New Delhi, Sep 15 (IANS) Covid-19 battered residential-realty demand is expected to halve this fiscal, Crisil Research said on Tuesday.
According to Crisil Research, the already languishing residential real estate demand is expected to plunge 50-70 per cent on-year in the current fiscal.
It cited the Covid-19’s devastating impact on economic activity and with it on big-ticket spending.
As a result, the credit profiles of small-to-mid-sized and leveraged developers will be impacted than larger, experienced developers with healthy balance sheets.
Consequently, with the demand going down, capital values will remain under pressure across cities.
It expects a price correction of 5-15 per cent across across ticket sizes.

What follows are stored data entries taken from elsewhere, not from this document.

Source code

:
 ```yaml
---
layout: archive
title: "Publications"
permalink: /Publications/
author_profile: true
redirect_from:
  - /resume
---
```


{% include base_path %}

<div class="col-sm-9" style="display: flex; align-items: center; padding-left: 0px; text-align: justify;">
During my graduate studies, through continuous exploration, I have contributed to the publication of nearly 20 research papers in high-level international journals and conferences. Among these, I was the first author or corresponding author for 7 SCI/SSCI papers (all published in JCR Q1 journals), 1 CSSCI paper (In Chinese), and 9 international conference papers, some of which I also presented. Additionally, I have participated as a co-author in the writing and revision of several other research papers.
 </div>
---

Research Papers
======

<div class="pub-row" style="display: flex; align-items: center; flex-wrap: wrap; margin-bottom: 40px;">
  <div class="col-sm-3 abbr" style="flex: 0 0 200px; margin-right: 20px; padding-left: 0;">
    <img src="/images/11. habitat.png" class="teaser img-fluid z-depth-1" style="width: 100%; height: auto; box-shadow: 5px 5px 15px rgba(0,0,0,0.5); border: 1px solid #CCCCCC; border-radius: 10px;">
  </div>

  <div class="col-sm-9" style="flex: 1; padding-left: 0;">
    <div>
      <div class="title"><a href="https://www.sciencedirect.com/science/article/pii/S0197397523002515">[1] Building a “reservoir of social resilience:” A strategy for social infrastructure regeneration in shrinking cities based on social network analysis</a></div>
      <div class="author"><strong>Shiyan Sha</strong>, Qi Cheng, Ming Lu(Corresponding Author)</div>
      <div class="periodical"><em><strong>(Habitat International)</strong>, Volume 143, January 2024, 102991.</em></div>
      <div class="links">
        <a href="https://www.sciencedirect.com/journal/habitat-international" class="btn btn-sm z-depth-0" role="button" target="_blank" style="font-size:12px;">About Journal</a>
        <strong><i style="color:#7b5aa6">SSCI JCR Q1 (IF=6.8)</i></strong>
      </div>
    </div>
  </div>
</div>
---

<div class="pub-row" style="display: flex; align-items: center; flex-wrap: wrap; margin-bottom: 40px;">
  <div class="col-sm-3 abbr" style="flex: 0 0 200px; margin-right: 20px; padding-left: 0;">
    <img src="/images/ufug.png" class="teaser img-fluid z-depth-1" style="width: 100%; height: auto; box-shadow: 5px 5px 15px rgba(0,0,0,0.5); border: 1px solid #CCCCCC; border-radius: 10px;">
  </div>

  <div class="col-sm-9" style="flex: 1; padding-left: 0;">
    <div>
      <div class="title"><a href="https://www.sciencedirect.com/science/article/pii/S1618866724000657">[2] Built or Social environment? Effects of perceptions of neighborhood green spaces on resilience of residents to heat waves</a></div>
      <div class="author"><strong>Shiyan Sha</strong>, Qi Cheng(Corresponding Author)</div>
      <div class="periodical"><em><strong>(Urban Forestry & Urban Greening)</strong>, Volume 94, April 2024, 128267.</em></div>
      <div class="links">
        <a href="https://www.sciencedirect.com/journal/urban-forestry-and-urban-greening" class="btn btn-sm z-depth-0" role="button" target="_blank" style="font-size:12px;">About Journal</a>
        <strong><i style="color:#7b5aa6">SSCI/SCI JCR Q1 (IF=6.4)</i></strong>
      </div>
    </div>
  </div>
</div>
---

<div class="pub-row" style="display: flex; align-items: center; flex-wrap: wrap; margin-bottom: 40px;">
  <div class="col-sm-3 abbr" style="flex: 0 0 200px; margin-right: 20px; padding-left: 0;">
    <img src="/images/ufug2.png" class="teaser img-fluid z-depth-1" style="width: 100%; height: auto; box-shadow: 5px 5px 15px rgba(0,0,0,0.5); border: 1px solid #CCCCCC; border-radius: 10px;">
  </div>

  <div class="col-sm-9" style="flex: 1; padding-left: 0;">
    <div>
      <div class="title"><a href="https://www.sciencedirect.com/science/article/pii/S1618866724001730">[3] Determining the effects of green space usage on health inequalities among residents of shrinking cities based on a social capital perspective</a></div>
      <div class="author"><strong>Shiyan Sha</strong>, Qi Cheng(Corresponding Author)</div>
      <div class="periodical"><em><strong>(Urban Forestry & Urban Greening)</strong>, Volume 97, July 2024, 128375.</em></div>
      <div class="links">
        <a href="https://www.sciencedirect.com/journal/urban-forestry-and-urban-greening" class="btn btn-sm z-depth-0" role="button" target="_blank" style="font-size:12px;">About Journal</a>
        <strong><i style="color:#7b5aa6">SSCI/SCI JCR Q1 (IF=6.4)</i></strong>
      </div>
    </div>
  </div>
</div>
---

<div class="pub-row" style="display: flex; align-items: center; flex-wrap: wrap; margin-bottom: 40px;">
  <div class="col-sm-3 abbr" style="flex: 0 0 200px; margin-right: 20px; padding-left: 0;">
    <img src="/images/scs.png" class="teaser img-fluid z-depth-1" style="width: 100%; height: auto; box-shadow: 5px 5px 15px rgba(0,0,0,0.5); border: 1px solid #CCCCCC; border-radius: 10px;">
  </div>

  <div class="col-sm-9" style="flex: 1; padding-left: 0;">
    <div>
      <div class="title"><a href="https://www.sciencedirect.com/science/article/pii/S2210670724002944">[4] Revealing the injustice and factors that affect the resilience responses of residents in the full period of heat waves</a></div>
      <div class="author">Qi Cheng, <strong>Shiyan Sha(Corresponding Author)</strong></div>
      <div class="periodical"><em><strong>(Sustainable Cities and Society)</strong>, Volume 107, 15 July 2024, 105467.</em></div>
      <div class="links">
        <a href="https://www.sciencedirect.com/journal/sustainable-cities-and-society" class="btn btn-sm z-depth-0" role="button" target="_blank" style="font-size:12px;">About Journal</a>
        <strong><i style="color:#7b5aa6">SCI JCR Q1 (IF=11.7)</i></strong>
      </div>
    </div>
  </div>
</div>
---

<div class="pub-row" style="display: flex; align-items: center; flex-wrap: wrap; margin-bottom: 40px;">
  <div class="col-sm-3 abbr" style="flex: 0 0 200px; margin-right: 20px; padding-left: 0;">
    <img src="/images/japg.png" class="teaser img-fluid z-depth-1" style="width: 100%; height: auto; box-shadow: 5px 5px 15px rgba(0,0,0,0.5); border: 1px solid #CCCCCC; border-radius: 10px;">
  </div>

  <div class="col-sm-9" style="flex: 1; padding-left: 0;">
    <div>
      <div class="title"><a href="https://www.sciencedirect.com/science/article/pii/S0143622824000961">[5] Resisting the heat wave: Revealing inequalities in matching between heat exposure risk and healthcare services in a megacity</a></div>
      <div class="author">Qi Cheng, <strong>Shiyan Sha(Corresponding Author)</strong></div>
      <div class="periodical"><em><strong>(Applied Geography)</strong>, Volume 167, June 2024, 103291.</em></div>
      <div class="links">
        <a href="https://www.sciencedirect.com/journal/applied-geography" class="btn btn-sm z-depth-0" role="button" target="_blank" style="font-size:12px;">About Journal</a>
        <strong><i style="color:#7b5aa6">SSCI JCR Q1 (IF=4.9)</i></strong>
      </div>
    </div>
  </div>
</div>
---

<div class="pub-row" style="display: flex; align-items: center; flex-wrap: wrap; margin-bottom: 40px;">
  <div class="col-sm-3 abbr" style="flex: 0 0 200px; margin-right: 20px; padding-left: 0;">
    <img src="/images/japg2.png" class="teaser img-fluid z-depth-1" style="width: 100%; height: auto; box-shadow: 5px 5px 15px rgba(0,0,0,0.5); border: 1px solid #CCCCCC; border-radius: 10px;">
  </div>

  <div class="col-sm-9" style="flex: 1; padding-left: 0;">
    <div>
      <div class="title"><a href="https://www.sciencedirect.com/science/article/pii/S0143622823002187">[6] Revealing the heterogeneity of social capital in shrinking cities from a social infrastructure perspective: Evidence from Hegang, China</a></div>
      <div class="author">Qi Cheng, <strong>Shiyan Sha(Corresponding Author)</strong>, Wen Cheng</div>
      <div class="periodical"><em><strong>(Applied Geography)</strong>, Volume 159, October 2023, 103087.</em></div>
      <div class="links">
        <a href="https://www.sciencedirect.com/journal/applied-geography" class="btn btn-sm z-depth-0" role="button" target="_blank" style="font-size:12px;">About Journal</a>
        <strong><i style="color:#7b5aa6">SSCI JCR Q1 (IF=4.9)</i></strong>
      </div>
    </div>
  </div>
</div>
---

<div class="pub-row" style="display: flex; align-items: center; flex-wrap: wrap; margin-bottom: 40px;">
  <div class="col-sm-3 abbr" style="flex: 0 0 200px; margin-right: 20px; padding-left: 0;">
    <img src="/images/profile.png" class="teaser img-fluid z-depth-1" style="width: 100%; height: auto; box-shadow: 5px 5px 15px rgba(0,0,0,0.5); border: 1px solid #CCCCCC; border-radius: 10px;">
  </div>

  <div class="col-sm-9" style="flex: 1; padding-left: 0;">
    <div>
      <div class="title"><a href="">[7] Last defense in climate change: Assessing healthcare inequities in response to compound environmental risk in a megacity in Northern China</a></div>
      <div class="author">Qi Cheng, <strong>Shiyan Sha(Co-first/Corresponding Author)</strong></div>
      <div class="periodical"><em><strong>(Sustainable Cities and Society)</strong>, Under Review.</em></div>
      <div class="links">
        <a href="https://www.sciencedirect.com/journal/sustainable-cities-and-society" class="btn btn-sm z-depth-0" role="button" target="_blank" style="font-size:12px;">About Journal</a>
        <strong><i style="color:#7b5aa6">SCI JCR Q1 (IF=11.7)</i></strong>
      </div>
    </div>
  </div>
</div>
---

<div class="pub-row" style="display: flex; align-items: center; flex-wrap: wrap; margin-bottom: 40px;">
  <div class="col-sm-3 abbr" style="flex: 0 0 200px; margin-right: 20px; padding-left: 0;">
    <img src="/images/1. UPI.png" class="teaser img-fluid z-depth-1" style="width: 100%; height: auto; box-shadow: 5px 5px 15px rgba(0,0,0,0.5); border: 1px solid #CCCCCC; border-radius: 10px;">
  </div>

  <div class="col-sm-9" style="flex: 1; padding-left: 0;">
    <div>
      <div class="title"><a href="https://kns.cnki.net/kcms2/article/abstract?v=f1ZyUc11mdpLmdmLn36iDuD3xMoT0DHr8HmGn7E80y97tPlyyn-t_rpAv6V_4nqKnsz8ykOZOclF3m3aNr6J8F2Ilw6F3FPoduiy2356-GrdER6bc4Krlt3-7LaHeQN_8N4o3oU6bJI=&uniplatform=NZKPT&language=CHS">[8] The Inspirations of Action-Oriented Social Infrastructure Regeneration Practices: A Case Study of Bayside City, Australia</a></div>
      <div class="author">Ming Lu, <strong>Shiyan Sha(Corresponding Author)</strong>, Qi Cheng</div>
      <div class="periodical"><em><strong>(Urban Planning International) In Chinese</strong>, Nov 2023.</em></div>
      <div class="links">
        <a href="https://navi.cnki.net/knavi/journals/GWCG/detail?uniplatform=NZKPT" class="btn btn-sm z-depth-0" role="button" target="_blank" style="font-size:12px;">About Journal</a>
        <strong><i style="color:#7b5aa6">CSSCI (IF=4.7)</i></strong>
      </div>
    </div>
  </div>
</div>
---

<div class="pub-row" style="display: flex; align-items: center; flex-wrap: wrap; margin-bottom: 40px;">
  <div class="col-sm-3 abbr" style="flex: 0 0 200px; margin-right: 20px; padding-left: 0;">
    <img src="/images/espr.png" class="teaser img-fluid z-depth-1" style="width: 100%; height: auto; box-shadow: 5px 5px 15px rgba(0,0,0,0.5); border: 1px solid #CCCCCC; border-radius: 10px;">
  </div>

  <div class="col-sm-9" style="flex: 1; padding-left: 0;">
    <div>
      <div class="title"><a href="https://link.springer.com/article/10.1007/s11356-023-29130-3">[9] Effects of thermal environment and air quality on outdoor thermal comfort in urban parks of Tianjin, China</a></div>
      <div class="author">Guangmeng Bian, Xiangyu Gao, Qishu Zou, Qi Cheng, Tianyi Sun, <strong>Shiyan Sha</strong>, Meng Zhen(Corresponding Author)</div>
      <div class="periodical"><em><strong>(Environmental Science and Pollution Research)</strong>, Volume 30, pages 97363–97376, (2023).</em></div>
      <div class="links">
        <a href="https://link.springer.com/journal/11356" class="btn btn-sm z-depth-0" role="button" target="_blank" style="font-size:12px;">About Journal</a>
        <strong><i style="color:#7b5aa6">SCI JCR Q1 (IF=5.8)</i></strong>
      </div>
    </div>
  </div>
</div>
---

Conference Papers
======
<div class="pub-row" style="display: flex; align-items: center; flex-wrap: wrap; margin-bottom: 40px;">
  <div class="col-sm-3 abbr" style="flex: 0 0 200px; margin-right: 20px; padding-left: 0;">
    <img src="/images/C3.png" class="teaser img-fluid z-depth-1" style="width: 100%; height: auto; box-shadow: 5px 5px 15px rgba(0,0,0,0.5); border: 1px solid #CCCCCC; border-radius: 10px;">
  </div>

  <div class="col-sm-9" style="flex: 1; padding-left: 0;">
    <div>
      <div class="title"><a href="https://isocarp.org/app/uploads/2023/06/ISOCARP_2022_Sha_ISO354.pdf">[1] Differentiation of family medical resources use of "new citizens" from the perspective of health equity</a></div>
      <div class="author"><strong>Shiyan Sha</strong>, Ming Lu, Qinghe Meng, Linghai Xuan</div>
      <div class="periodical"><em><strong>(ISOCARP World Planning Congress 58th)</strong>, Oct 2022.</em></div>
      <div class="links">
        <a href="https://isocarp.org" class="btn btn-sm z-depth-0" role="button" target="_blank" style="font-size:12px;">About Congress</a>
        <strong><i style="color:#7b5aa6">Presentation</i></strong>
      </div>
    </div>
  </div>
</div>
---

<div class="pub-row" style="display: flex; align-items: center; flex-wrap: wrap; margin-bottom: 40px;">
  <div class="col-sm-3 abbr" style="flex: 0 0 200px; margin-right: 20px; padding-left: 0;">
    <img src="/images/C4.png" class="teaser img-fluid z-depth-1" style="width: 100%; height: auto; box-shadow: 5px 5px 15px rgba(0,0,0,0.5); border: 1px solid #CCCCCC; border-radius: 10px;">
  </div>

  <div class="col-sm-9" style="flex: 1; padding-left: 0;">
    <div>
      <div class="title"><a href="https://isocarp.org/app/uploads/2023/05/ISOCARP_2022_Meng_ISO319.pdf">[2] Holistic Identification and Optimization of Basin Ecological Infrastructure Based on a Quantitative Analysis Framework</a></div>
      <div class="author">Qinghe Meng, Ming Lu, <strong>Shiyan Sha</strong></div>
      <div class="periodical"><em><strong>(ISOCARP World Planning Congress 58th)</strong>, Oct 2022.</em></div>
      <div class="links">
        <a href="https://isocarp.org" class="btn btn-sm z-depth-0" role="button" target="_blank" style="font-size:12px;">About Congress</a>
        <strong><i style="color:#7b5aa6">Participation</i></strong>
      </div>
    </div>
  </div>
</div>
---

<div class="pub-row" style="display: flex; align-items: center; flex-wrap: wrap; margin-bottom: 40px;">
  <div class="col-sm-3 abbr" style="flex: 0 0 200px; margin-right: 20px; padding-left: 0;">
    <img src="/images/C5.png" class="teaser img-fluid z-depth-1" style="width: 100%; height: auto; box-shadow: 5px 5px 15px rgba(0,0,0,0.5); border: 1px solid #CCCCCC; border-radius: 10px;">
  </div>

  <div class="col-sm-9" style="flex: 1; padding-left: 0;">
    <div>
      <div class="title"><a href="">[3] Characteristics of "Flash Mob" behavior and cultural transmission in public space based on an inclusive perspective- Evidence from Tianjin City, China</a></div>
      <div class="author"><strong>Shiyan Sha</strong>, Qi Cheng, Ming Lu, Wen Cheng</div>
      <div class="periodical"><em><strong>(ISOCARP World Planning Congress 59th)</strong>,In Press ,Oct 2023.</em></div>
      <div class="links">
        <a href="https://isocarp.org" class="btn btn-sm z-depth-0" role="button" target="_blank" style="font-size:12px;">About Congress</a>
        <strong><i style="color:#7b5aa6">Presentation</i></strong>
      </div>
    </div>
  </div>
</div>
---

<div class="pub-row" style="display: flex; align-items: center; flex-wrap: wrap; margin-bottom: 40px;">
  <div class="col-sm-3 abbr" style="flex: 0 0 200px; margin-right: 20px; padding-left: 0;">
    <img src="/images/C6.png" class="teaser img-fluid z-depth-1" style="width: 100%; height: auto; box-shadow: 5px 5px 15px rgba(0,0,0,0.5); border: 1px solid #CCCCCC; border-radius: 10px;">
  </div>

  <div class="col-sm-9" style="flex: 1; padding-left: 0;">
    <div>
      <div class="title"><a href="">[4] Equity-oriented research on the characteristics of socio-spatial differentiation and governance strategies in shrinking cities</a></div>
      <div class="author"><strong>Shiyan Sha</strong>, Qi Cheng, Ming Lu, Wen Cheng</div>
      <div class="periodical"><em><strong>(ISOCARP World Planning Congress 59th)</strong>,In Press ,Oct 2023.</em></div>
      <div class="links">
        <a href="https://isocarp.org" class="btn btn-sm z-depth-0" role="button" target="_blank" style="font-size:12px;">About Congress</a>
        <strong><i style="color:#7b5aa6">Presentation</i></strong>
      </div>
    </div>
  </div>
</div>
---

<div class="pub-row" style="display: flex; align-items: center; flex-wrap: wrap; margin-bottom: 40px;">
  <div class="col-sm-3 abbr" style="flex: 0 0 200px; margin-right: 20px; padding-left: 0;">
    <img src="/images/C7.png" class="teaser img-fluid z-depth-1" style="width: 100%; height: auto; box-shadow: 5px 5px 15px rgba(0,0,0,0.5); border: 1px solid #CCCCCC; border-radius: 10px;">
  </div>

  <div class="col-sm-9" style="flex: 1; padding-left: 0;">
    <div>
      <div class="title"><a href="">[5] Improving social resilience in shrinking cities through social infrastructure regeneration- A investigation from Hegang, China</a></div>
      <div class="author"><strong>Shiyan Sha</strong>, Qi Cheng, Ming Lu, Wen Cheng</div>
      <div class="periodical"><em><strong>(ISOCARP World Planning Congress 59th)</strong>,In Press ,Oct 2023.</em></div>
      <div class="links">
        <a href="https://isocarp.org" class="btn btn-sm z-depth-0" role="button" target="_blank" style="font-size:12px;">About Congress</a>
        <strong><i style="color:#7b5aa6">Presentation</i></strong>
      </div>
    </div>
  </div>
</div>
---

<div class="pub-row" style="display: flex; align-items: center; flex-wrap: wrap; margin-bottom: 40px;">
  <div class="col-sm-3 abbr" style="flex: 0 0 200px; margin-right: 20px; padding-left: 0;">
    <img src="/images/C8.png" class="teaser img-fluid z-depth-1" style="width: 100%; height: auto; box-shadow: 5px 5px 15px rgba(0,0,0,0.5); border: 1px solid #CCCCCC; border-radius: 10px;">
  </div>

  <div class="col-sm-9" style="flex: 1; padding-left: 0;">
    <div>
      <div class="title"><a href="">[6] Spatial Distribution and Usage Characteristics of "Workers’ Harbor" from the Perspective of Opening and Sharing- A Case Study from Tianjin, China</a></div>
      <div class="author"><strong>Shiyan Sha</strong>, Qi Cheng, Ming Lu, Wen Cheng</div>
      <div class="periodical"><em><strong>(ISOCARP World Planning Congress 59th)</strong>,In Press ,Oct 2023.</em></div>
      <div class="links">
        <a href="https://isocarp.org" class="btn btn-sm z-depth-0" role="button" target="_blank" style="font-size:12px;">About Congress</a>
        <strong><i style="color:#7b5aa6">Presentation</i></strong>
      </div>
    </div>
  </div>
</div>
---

“Despite improved affordability, demand translation will be feeble led by income uncertainty arising from pandemic coupled with weak investor sentiment emanating from pressure on capital appreciation or rental yields in the sector over past few years,” Isha Chaudhary, Director, Crisil Research said in a statement.
Accordingly, while demand for new units will see a sharp decline, the blow to customer collections will be cushioned by advances against already sold inventory realised in line with construction progress.
“The one-time relief for Real Estate Regulatory Authority (RERA)-registered projects would provide players an option to manage outflows through flexibility to delay construction spend,” the statement said.
“Postponing capex and land banking plans could be another way. However, overall funding requirements are expected to rise as the hit in collections is expected to be far steeper than the decline in outflows due to deferred construction.”